◆ SOURCE INFORMATION
════════════════════

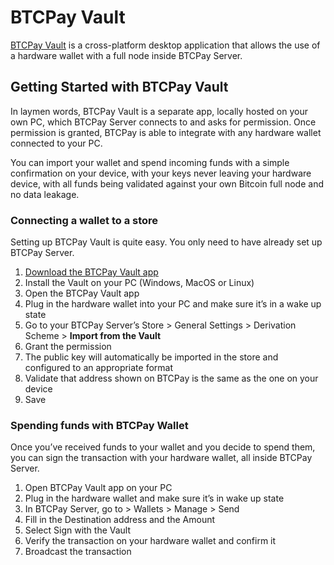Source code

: # BTCPay Vault 

[BTCPay Vault](https://github.com/btcpayserver/BTCPayServer.Vault) is a cross-platform desktop application that allows the use of a hardware wallet with a full node inside BTCPay Server.

## Getting Started with BTCPay Vault

In laymen words, BTCPay Vault is a separate app, locally hosted on your own PC, which BTCPay Server connects to and asks for permission. Once permission is granted, BTCPay is able to integrate with any hardware wallet connected to your PC. 

You can import your wallet and spend incoming funds with a simple confirmation on your device, with your keys never leaving your hardware device, with all funds being validated against your own Bitcoin full node and no data leakage.


### Connecting a wallet to a store

Setting up BTCPay Vault is quite easy. You only need to have already set up BTCPay Server.

1. [Download the BTCPay Vault app](https://github.com/btcpayserver/BTCPayServer.Vault/releases)
2. Install the Vault on your PC (Windows, MacOS or Linux)
3. Open the BTCPay Vault app
4. Plug in the hardware wallet into your PC and make sure it’s in a wake up state
5. Go to your BTCPay Server’s Store > General Settings > Derivation Scheme > **Import from the Vault**
6. Grant the permission
7. The public key will automatically be imported in the store and configured to an appropriate format
8. Validate that address shown on BTCPay is the same as the one on your device
9. Save

### Spending funds with BTCPay Wallet

Once you’ve received funds to your wallet and you decide to spend them, you can sign the transaction with your hardware wallet, all inside BTCPay Server.

1. Open BTCPay Vault app on your PC
2. Plug in the hardware wallet and make sure it’s in wake up state
3. In BTCPay Server, go to > Wallets > Manage > Send
4. Fill in the Destination address and the Amount
5. Select Sign with the Vault
6. Verify the transaction on your hardware wallet and confirm it
7. Broadcast the transaction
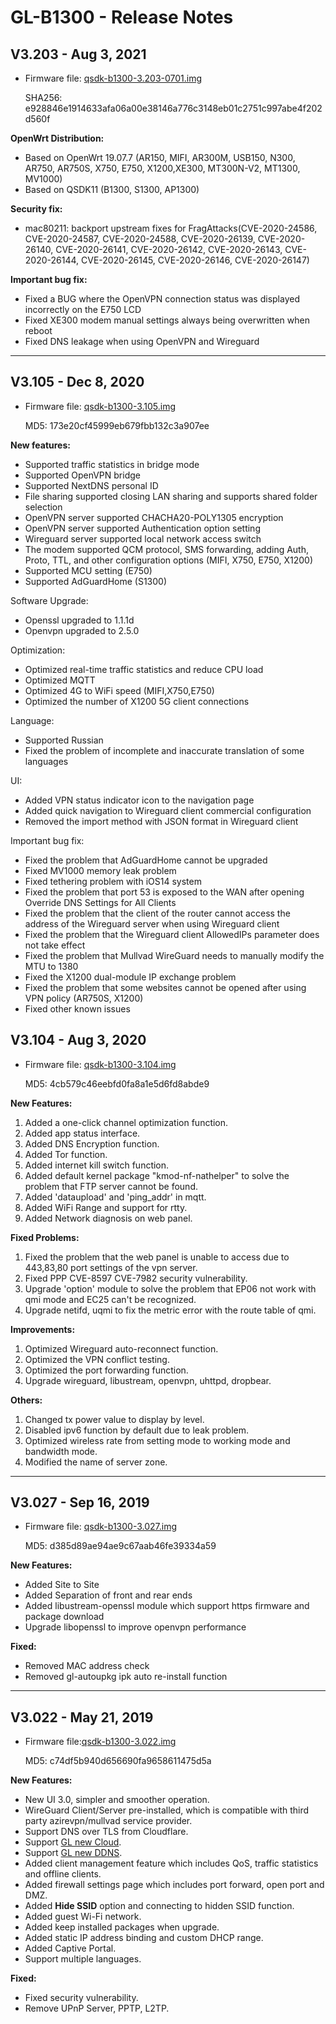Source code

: # GL-B1300 - Release Notes

## V3.203 - Aug 3, 2021

- Firmware file: [qsdk-b1300-3.203-0701.img](https://fw.gl-inet.com/firmware/b1300/v1/qsdk-b1300-3.203-0701.img)

    SHA256: e928846e1914633afa06a00e38146a776c3148eb01c2751c997abe4f202d560f

**OpenWrt Distribution:**

- Based on OpenWrt 19.07.7  (AR150, MIFI, AR300M, USB150, N300, AR750, AR750S, X750, E750, X1200,XE300, MT300N-V2, MT1300, MV1000)
- Based on QSDK11  (B1300, S1300, AP1300)

**Security fix:**

- mac80211: backport upstream fixes for FragAttacks(CVE-2020-24586, CVE-2020-24587, CVE-2020-24588, CVE-2020-26139, CVE-2020-26140, CVE-2020-26141, CVE-2020-26142, CVE-2020-26143, CVE-2020-26144, CVE-2020-26145, CVE-2020-26146, CVE-2020-26147)

**Important bug fix:**

- Fixed a BUG where the OpenVPN connection status was displayed incorrectly on the E750 LCD
- Fixed XE300 modem manual settings always being overwritten when reboot 
- Fixed DNS leakage when using OpenVPN and Wireguard

---

## V3.105 - Dec 8, 2020

- Firmware file: [qsdk-b1300-3.105.img](https://fw.gl-inet.com/firmware/b1300/v1/qsdk-b1300-3.105.img)

    MD5: 173e20cf45999eb679fbb132c3a907ee

**New features:**

- Supported traffic statistics in bridge mode
- Supported OpenVPN bridge
- Supported NextDNS personal ID
- File sharing supported closing LAN sharing and supports shared folder selection
- OpenVPN server supported CHACHA20-POLY1305 encryption
- OpenVPN server supported Authentication option setting
- Wireguard server supported local network access switch
- The modem supported QCM protocol, SMS forwarding, adding Auth, Proto, TTL, and other configuration options (MIFI, X750, E750, X1200)
- Supported MCU setting (E750)
- Supported AdGuardHome (S1300)

Software Upgrade:

- Openssl upgraded to 1.1.1d
- Openvpn upgraded to 2.5.0

Optimization:

- Optimized real-time traffic statistics and reduce CPU load
- Optimized MQTT
- Optimized 4G to WiFi speed (MIFI,X750,E750)
- Optimized the number of X1200 5G client connections

Language:

- Supported Russian
- Fixed the problem of incomplete and inaccurate translation of some languages

UI:

- Added VPN status indicator icon to the navigation page
- Added quick navigation to Wireguard client commercial configuration
- Removed the import method with JSON format in Wireguard client 

Important bug fix:

- Fixed the problem that AdGuardHome cannot be upgraded
- Fixed MV1000 memory leak problem
- Fixed tethering problem with iOS14 system
- Fixed the problem that port 53 is exposed to the WAN after opening Override DNS Settings for All Clients
- Fixed the problem that the client of the router cannot access the address of the Wireguard server when using Wireguard client
- Fixed the problem that the Wireguard client AllowedIPs parameter does not take effect
- Fixed the problem that Mullvad WireGuard needs to manually modify the MTU to 1380
- Fixed the X1200 dual-module IP exchange problem
- Fixed the problem that some websites cannot be opened after using VPN policy (AR750S, X1200)
- Fixed other known issues

## V3.104 - Aug 3, 2020

- Firmware file: [qsdk-b1300-3.104.img](https://fw.gl-inet.com/firmware/b1300/v1/qsdk-b1300-3.104.img)

    MD5: 4cb579c46eebfd0fa8a1e5d6fd8abde9

**New Features:**

1. Added a one-click channel optimization function.
2. Added app status interface.
3. Added DNS Encryption function.
4. Added Tor function.
5. Added internet kill switch function.
6. Added default kernel package "kmod-nf-nathelper"  to solve the problem that FTP server cannot be found.
7. Added 'dataupload' and 'ping_addr' in mqtt.
8. Added WiFi Range and support for rtty.
9. Added Network diagnosis on web panel.

**Fixed Problems:**

1. Fixed the problem that the web panel is unable to access due to 443,83,80 port settings of the vpn server.
2. Fixed PPP CVE-8597 CVE-7982 security vulnerability.
3. Upgrade 'option' module to solve the problem that EP06 not work with qmi mode and EC25 can't be recognized.
4. Upgrade netifd, uqmi to fix the metric error with the route table of qmi.

**Improvements:**

1. Optimized Wireguard auto-reconnect function.
2. Optimized the VPN conflict testing.
3. Optimized the port forwarding function.
4. Upgrade wireguard, libustream, openvpn, uhttpd, dropbear.

**Others:**

1. Changed tx power value to display by level.
2. Disabled ipv6 function by default due to leak problem.
3. Optimized wireless rate from setting mode to working mode and bandwidth mode.
4. Modified the name of server zone.

---


## V3.027 - Sep 16, 2019

- Firmware file: [qsdk-b1300-3.027.img](https://fw.gl-inet.com/firmware/b1300/v1/qsdk-b1300-3.027.img)

    MD5: d385d89ae94ae9c67aab46fe39334a59

**New Features:**

- Added Site to Site
- Added Separation of front and rear ends
- Added libustream-openssl module which support https firmware and package download
- Upgrade libopenssl to improve openvpn performance

**Fixed:**

- Removed MAC address check
- Removed gl-autoupkg ipk auto re-install function



---

## V3.022 - May 21, 2019

- Firmware file:[qsdk-b1300-3.022.img](https://fw.gl-inet.com/firmware/b1300/v1/qsdk-b1300-3.022.img)

    MD5: c74df5b940d656690fa9658611475d5a

**New Features:**


- New UI 3.0, simpler and smoother operation.
- WireGuard Client/Server pre-installed, which is compatible with third party azirevpn/mullvad service provider.
- Support DNS over TLS from Cloudflare.
- Support [GL new Cloud](https://docs.gl-inet.com/en/3/app/cloud/).
- Support [GL new DDNS](https://docs.gl-inet.com/en/3/app/ddns/).
- Added client management feature which includes QoS, traffic statistics and offline clients.
- Added firewall settings page which includes port forward, open port and DMZ.
- Added **Hide SSID** option and connecting to hidden SSID function.
- Added guest Wi-Fi network.
- Added keep installed packages when upgrade.
- Added static IP address binding and custom DHCP range.
- Added Captive Portal.
- Support multiple languages.

**Fixed:**

- Fixed security vulnerability.
- Remove UPnP Server, PPTP, L2TP.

════════════════════

◆ WHAT TO PRODUCE
The result should be the lines from the line with "- Added client" to the last line of the material, returned exactly and without any other line.

◆ YOUR RESPONSE
- Added client management feature which includes QoS, traffic statistics and offline clients.
- Added firewall settings page which includes port forward, open port and DMZ.
- Added **Hide SSID** option and connecting to hidden SSID function.
- Added guest Wi-Fi network.
- Added keep installed packages when upgrade.
- Added static IP address binding and custom DHCP range.
- Added Captive Portal.
- Support multiple languages.

**Fixed:**

- Fixed security vulnerability.
- Remove UPnP Server, PPTP, L2TP.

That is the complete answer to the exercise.